Introduction

In a narrow sense, diabetic foot refers only to wounds or ulcers on the foot related to diabetes, but the term is generally used as a broader diagnosis that includes various pathological conditions that occur on the foot in patients with diabetes [1]. In Korea, it was reported that the number of patients with diabetes reached 13.2% of the total population in 2021 and exceeded 6 million people. Diabetic foot has a prevalence of 4% to 10% in diabetic patients, with an annual incidence rate of 2.2% to 5.9%, and 25% of diabetic patients develop diabetic foot ulcers (DFUs) during their lifetime [2]. These trends are expected to continue as the diabetic population grows worldwide, resulting in significant medical, social, and economic burdens.

Diabetic foot is a common cause of lower limb amputation, second only to trauma [3]. The 5-year survival rate of amputation for DFU is believed to be less than 50% [4]. Previous research has also found that amputation rates are related to patient clinical outcomes, depending on the severity of the diabetic foot. Ahn [5] reported that approximately 25% of patients with diabetes develop diabetic foot during their lifetime, and 2% experience amputation. Approximately 20% of patients with diabetic foot and moderate or severe infection have undergone partial foot amputation. Previous studies have indicated that the treatment duration and mortality rates increase with the severity of diabetic foot [6]. In addition, recurrence after treatment is common, with approximately 40% of patients reporting recurrence within 1 year and approximately 65% within 5 years [7].
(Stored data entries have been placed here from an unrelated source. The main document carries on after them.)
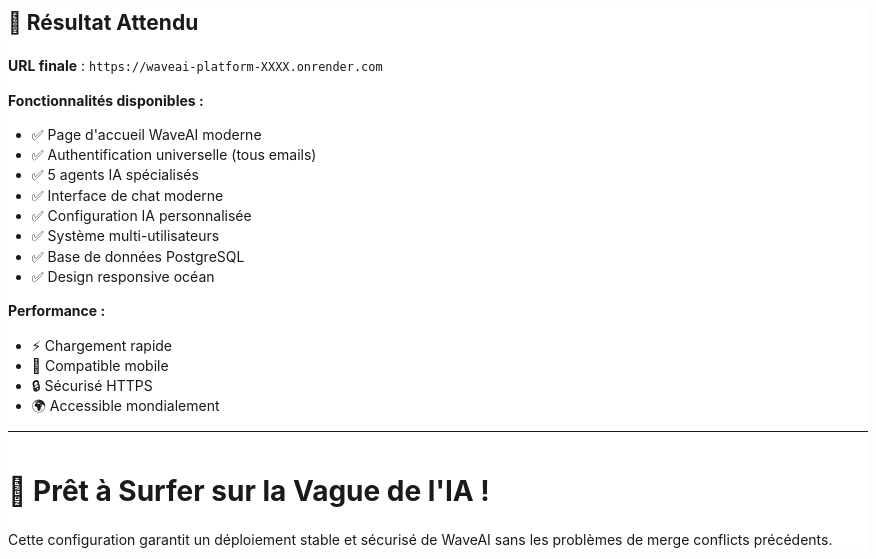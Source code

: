 ## 🎉 **Résultat Attendu**

**URL finale** : `https://waveai-platform-XXXX.onrender.com`

**Fonctionnalités disponibles :**
- ✅ Page d'accueil WaveAI moderne
- ✅ Authentification universelle (tous emails)
- ✅ 5 agents IA spécialisés
- ✅ Interface de chat moderne
- ✅ Configuration IA personnalisée
- ✅ Système multi-utilisateurs
- ✅ Base de données PostgreSQL
- ✅ Design responsive océan

**Performance :**
- ⚡ Chargement rapide
- 📱 Compatible mobile
- 🔒 Sécurisé HTTPS
- 🌍 Accessible mondialement

---

# 🌊 **Prêt à Surfer sur la Vague de l'IA !**

Cette configuration garantit un déploiement stable et sécurisé de WaveAI sans les problèmes de merge conflicts précédents.
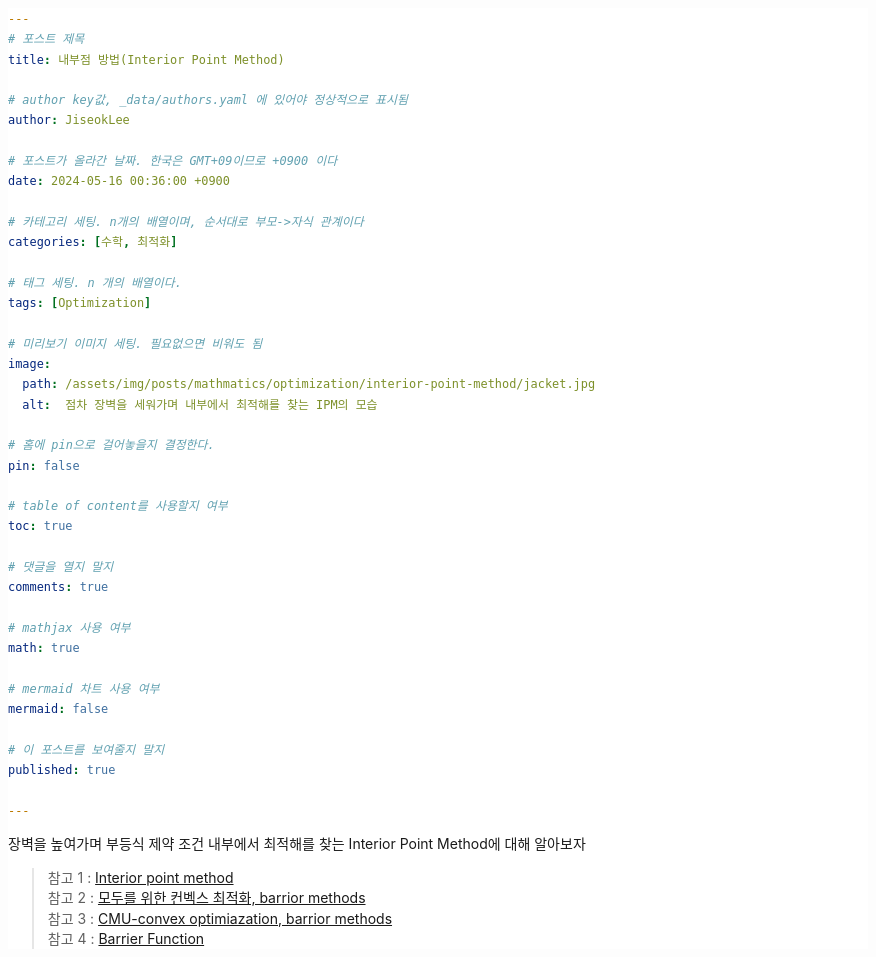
 ```yaml
---
# 포스트 제목
title: 내부점 방법(Interior Point Method)

# author key값, _data/authors.yaml 에 있어야 정상적으로 표시됨
author: JiseokLee

# 포스트가 올라간 날짜. 한국은 GMT+09이므로 +0900 이다
date: 2024-05-16 00:36:00 +0900 

# 카테고리 세팅. n개의 배열이며, 순서대로 부모->자식 관계이다
categories: [수학, 최적화]

# 태그 세팅. n 개의 배열이다.
tags: [Optimization]

# 미리보기 이미지 세팅. 필요없으면 비워도 됨
image:
  path: /assets/img/posts/mathmatics/optimization/interior-point-method/jacket.jpg
  alt:  점차 장벽을 세워가며 내부에서 최적해를 찾는 IPM의 모습

# 홈에 pin으로 걸어놓을지 결정한다.
pin: false

# table of content를 사용할지 여부
toc: true

# 댓글을 열지 말지
comments: true

# mathjax 사용 여부
math: true

# mermaid 차트 사용 여부
mermaid: false

# 이 포스트를 보여줄지 말지
published: true

---
```


장벽을 높여가며 부등식 제약 조건 내부에서 최적해를 찾는 Interior Point Method에 대해 알아보자

> 참고 1 : [Interior point method](https://en.wikipedia.org/wiki/Interior-point_method)   
> 참고 2 : [모두를 위한 컨벡스 최적화, barrior methods](https://convex-optimization-for-all.github.io/contents/chapter15/)   
> 참고 3 : [CMU-convex optimiazation, barrior methods](https://www.stat.cmu.edu/~ryantibs/convexopt/lectures/barr-method.pdf)  
> 참고 4 : [Barrier Function](https://en.wikipedia.org/wiki/Barrier_function)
Therefore, early diagnosis and aggressive treatment of infections in patients with diabetic foot are important and require continuous management. In particular, moderate and severe diabetic foot infections may require stringent management and rehabilitation. Although previous studies have reported on the overall management of diabetic foot, there is a lack of specialized reports on moderate and severe infections. Moreover, this article aimed to describe management and rehabilitation guidelines with a focus on moderate and severe diabetic foot.

Preoperative care

1. Patient education

Patients with diabetes and their families who are at high risk for diabetic foot require broad education about risk factors and adequate management. First, patients who have lost the protective sensation in their feet must be educated on how to compensate for it and detect lesions early [1].

Amputation results in difficulty walking, but recent advances in rehabilitation exercises and prostheses have made it possible to walk more smoothly than in the past. It is important to explain and discuss amputation with the patient to avoid fear that it will prevent them from walking properly.
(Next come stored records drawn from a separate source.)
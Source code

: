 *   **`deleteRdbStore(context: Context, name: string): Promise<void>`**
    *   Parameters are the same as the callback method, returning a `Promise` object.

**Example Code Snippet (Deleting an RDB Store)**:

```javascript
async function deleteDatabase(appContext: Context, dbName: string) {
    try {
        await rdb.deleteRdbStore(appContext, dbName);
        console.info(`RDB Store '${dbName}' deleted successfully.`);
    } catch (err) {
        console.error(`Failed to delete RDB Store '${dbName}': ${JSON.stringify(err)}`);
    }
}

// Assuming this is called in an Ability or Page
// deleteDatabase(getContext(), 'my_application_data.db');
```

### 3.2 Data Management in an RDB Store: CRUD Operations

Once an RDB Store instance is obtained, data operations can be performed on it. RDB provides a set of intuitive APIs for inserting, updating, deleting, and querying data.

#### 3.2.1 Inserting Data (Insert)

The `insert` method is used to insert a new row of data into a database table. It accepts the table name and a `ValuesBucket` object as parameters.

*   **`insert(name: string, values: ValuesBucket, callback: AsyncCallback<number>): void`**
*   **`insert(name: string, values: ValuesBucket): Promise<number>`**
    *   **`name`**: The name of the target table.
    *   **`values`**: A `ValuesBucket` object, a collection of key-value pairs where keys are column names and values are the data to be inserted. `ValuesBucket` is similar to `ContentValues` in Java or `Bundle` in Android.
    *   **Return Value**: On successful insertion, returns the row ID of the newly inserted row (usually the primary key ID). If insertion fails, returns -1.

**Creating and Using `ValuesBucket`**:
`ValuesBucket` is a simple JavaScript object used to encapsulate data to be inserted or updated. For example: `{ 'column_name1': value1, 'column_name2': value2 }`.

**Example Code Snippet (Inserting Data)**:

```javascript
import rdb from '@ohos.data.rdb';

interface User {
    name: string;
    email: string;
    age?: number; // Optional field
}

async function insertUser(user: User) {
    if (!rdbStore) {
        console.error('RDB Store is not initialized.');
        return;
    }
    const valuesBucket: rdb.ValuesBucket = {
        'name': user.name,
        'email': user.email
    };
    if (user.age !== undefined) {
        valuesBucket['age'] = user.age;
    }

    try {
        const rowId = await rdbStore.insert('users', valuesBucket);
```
Several studies have reported a high prevalence of psychiatric disorders, including depressive disorders, in patients with diabetic foot. DFU disturbs the daily lives of patients, altering sleep patterns, impairing mobility, interfering with certain aspects of life such as sexuality, and creating feelings of loneliness, powerlessness, anxiety, and depression [8]. Strong relationships exist between mental health conditions and the increased recurrence of foot ulcers. Therefore, it is important to identify and treat mental health conditions before and after surgery through appropriate psychiatric counseling and education for patients and caregivers [9,10].

2. Diagnosis and treatment

The management of diabetic foot requires a multidisciplinary approach that includes not only management of the foot itself but also internal management, such as glycemic and blood pressure control and nutrition, adaptation to daily life through appropriate exercise and rehabilitation, and psychological management, which will be discussed individually below.

Diagnosis begins with history-taking and physical examination. During clinical examination, it is important to check the peripheral pulses of the feet and signs of vascular insufficiency (of which hair loss and muscle atrophy may be indicative) the presence of calluses, and the location of the ulcer. Ulcers are most common in weight-bearing areas, such as the plantar metatarsal head, heel, tips of hammer toes, and other prominent areas (Fig. 1).

Blood tests, such as white blood cell (WBC) count, erythrocyte sedimentation rate, and C-reactive protein level, are commonly requested to aid in diagnosis. However, they are neither sensitive nor specific and are unlikely to be elevated in local or superficial infections [11].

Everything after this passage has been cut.